Завалишин ловко, с полупереворотом метнул по полированной поверхности стола несколько скрепленных листков. Красной «птичкой» был помечен пункт: «Были ли ваши родственники в плену, на временно оккупированных территориях, на принудительных работах в Германии?» Решительное георгиевское «нет» было обведено тем же красным карандашом.
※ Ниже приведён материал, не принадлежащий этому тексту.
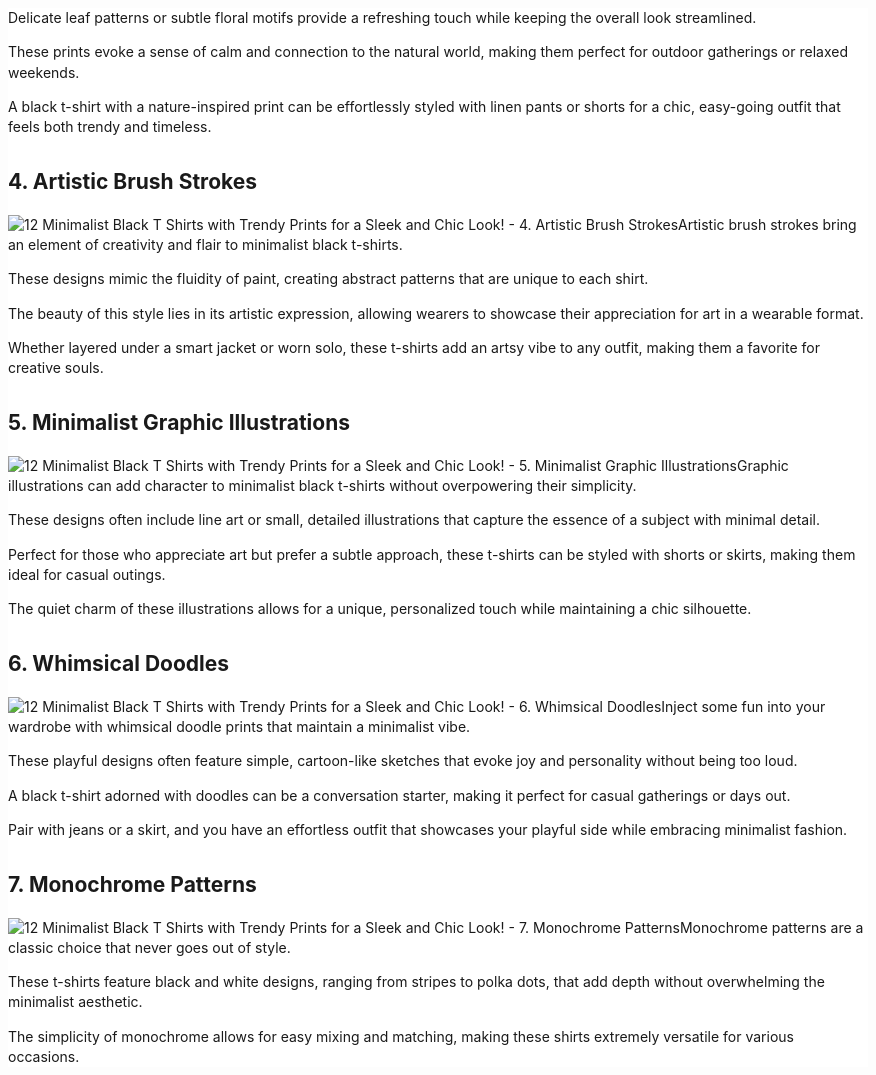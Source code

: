 Delicate leaf patterns or subtle floral motifs provide a refreshing touch while keeping the overall look streamlined. 

These prints evoke a sense of calm and connection to the natural world, making them perfect for outdoor gatherings or relaxed weekends. 

A black t-shirt with a nature-inspired print can be effortlessly styled with linen pants or shorts for a chic, easy-going outfit that feels both trendy and timeless.

## 4. Artistic Brush Strokes
![12 Minimalist Black T Shirts with Trendy Prints for a Sleek and Chic Look! - 4. Artistic Brush Strokes](/12-minimalist-black-t-shirts-with-trendy-prints-for-a-sleek-and-chic-look-4.-artistic-brush-strokes.webp)Artistic brush strokes bring an element of creativity and flair to minimalist black t-shirts. 

These designs mimic the fluidity of paint, creating abstract patterns that are unique to each shirt. 

The beauty of this style lies in its artistic expression, allowing wearers to showcase their appreciation for art in a wearable format. 

Whether layered under a smart jacket or worn solo, these t-shirts add an artsy vibe to any outfit, making them a favorite for creative souls.

## 5. Minimalist Graphic Illustrations
![12 Minimalist Black T Shirts with Trendy Prints for a Sleek and Chic Look! - 5. Minimalist Graphic Illustrations](/12-minimalist-black-t-shirts-with-trendy-prints-for-a-sleek-and-chic-look-5.-minimalist-graphic-illustrations.webp)Graphic illustrations can add character to minimalist black t-shirts without overpowering their simplicity. 

These designs often include line art or small, detailed illustrations that capture the essence of a subject with minimal detail. 

Perfect for those who appreciate art but prefer a subtle approach, these t-shirts can be styled with shorts or skirts, making them ideal for casual outings. 

The quiet charm of these illustrations allows for a unique, personalized touch while maintaining a chic silhouette.

## 6. Whimsical Doodles
![12 Minimalist Black T Shirts with Trendy Prints for a Sleek and Chic Look! - 6. Whimsical Doodles](/12-minimalist-black-t-shirts-with-trendy-prints-for-a-sleek-and-chic-look-6.-whimsical-doodles.webp)Inject some fun into your wardrobe with whimsical doodle prints that maintain a minimalist vibe. 

These playful designs often feature simple, cartoon-like sketches that evoke joy and personality without being too loud. 

A black t-shirt adorned with doodles can be a conversation starter, making it perfect for casual gatherings or days out. 

Pair with jeans or a skirt, and you have an effortless outfit that showcases your playful side while embracing minimalist fashion.

## 7. Monochrome Patterns
![12 Minimalist Black T Shirts with Trendy Prints for a Sleek and Chic Look! - 7. Monochrome Patterns](/12-minimalist-black-t-shirts-with-trendy-prints-for-a-sleek-and-chic-look-7.-monochrome-patterns.webp)Monochrome patterns are a classic choice that never goes out of style. 

These t-shirts feature black and white designs, ranging from stripes to polka dots, that add depth without overwhelming the minimalist aesthetic. 

The simplicity of monochrome allows for easy mixing and matching, making these shirts extremely versatile for various occasions.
— Андр… Товарищ майор, но мои родители…
— Биографии ваших родителей, Георгий Федорович, достойны восхищения. Это биографии настоящих советских патриотов. Нас радует и то, что ваш младший брат, достаточно уже покуролесивший, несмотря на свой юный возраст, наконец-то, кажется, взялся за ум. — Лешка за последний год действительно как-то очень посерьезнел, повзрослел и настойчиво обивал пороги военкомата, добиваясь направления в одно из училищ бронетанковых войск. — Но почему же в этом очень важном пункте вы не сочли необходимым сообщить правду, а именно что ваш родной дядя, Семен Александрович Жаворонков, был взят в плен под Харьковом, более двух лет провел в различных лагерях военнопленных, бежал, участвовал в итальянском сопротивлении, а после войны категорически отказался вернуться на родину?
Заранее продуманная и выверенная тирада «товарища майора», произнесенная сдержанным, внушительным, «государственным» тоном, произвела тот самый эффект, на который она и была рассчитана: испуг, растерянность, смятение собеседника. Как хладнокровный и бесчувственный энтомолог, наблюдающий за последними трепыханиями крылышек насаженной на булавку бабочки, майор Завалишин с удовольствием вглядывался в пошедшее красными пятнами лицо Жаворонкова. Пусть эта победа была слишком мизерной — подумаешь, сопляк-студент! — но это была победа, это было ощущение схваченной «за живое» человеческой судьбы, властное и безграничное распоряжение чужой жизнью; это грело, радовало, будоражило кровь.
— Товарищ майор… Андрей Васильевич… но у нас в семье никогда…
— Георгий, речь не идет о том, обсуждалась у вас в семье судьба этого человека или нет. Речь о другом: вы, именно вы, а не кто-то еще из вашей семьи, знали о существовании у вас очень близкого родственника, пусть и неизвестного вам лично?
— Нет, то есть да, что-то смутное, краем уха, я, конечно, слышал…
— А почему же об этом «смутном» вы не сообщили нам?
— Но я полагал…
— Полагать и принимать решения — наша забота, товарищ Жаворонков. А ваша обязанность, заполняя документы для Комитета государственной безопасности, честно и добросовестно сообщить все факты своей биографии и все обстоятельства, касающиеся ваших ближайших родственников.
— Я должен поговорить с отцом!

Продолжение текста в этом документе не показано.